What is being asked
Filter out every line below that lacks "Floor", and copy the rest.

[Stored data]
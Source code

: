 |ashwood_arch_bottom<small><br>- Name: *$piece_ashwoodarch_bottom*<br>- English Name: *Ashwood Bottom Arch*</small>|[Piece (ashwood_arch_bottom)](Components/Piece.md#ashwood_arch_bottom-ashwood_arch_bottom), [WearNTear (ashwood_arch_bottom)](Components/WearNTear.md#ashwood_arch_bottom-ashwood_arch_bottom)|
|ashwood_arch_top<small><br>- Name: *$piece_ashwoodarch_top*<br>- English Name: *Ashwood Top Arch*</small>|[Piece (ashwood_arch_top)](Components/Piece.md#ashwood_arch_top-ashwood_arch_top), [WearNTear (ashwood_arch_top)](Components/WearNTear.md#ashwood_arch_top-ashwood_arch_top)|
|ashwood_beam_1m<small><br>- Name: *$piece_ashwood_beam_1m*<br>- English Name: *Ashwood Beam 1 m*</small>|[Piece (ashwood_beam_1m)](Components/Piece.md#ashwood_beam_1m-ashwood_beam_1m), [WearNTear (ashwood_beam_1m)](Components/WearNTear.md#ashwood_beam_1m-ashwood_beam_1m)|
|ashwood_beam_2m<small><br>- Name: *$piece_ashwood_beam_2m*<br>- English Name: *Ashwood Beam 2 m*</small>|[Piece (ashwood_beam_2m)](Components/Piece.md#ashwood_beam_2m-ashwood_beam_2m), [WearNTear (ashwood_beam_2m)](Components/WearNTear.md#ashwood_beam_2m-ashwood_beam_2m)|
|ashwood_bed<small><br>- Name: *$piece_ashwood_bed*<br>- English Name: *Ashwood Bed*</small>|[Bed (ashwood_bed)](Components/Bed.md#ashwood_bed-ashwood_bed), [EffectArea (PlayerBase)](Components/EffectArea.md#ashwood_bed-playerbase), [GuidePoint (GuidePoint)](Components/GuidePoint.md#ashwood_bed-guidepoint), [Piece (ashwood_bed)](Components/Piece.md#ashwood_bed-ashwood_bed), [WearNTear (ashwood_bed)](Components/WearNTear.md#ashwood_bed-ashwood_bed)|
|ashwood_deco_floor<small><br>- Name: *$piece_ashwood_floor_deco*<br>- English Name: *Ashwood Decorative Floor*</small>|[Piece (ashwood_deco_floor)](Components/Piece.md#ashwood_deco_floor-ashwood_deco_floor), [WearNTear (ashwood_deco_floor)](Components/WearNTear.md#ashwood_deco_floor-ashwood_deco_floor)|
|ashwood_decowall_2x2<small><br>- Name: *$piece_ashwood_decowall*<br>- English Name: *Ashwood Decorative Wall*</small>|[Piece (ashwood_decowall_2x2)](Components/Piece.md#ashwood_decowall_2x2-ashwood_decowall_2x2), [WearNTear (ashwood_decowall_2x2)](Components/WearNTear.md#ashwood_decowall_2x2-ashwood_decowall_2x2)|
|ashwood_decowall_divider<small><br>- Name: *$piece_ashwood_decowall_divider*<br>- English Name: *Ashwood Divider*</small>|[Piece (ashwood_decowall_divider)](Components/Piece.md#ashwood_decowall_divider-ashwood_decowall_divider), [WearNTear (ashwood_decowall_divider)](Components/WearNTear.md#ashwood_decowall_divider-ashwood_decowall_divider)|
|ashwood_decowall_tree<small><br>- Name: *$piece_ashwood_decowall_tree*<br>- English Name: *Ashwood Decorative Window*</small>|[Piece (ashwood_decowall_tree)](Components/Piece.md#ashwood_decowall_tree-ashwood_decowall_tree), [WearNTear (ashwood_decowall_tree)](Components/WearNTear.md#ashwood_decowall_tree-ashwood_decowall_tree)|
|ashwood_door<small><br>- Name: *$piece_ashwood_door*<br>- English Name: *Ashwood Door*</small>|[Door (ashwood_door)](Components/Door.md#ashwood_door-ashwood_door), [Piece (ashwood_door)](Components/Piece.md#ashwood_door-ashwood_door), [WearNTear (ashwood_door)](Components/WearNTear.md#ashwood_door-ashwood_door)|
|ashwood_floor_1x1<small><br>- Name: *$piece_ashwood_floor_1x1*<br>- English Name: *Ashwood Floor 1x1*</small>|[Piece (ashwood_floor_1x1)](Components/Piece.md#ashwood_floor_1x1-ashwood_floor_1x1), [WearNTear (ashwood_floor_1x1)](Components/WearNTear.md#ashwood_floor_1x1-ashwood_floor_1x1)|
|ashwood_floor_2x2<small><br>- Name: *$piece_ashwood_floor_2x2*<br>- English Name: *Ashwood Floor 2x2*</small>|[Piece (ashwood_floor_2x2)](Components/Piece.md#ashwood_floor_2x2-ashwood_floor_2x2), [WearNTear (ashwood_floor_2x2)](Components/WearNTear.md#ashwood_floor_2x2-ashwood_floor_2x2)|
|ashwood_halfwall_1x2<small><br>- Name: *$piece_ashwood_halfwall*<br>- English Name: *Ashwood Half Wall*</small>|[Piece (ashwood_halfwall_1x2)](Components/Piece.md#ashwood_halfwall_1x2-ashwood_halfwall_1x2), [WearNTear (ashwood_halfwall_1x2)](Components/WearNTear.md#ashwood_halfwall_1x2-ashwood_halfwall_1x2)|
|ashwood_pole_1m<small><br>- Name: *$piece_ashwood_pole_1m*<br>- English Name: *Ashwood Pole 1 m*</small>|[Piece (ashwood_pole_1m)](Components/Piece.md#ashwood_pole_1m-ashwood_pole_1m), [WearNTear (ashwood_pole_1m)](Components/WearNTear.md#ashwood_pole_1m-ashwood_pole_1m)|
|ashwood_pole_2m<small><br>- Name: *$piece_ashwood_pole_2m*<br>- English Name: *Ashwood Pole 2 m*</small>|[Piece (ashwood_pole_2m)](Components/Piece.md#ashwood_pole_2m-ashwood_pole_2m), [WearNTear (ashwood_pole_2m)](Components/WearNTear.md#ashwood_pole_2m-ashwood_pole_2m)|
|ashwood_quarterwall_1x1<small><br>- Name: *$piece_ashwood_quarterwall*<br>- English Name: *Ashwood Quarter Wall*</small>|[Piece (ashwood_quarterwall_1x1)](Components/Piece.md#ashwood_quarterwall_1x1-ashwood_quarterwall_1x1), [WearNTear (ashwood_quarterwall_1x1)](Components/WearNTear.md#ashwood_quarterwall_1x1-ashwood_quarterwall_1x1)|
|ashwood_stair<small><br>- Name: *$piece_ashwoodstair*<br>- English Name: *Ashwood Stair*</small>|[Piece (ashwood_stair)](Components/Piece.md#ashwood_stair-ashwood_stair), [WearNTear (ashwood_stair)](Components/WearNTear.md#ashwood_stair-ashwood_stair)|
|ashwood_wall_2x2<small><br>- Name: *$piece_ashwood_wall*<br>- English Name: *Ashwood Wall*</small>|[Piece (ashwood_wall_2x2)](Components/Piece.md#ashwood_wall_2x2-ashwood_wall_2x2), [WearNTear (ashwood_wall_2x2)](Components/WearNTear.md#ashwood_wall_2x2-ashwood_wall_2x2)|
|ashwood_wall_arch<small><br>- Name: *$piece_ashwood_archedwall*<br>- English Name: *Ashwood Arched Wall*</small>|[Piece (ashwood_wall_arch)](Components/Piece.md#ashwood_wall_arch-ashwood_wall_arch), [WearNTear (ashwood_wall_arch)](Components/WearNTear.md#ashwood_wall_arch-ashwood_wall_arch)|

Written answer
|ashwood_deco_floor<small><br>- Name: *$piece_ashwood_floor_deco*<br>- English Name: *Ashwood Decorative Floor*</small>|[Piece (ashwood_deco_floor)](Components/Piece.md#ashwood_deco_floor-ashwood_deco_floor), [WearNTear (ashwood_deco_floor)](Components/WearNTear.md#ashwood_deco_floor-ashwood_deco_floor)|
|ashwood_floor_1x1<small><br>- Name: *$piece_ashwood_floor_1x1*<br>- English Name: *Ashwood Floor 1x1*</small>|[Piece (ashwood_floor_1x1)](Components/Piece.md#ashwood_floor_1x1-ashwood_floor_1x1), [WearNTear (ashwood_floor_1x1)](Components/WearNTear.md#ashwood_floor_1x1-ashwood_floor_1x1)|
|ashwood_floor_2x2<small><br>- Name: *$piece_ashwood_floor_2x2*<br>- English Name: *Ashwood Floor 2x2*</small>|[Piece (ashwood_floor_2x2)](Components/Piece.md#ashwood_floor_2x2-ashwood_floor_2x2), [WearNTear (ashwood_floor_2x2)](Components/WearNTear.md#ashwood_floor_2x2-ashwood_floor_2x2)|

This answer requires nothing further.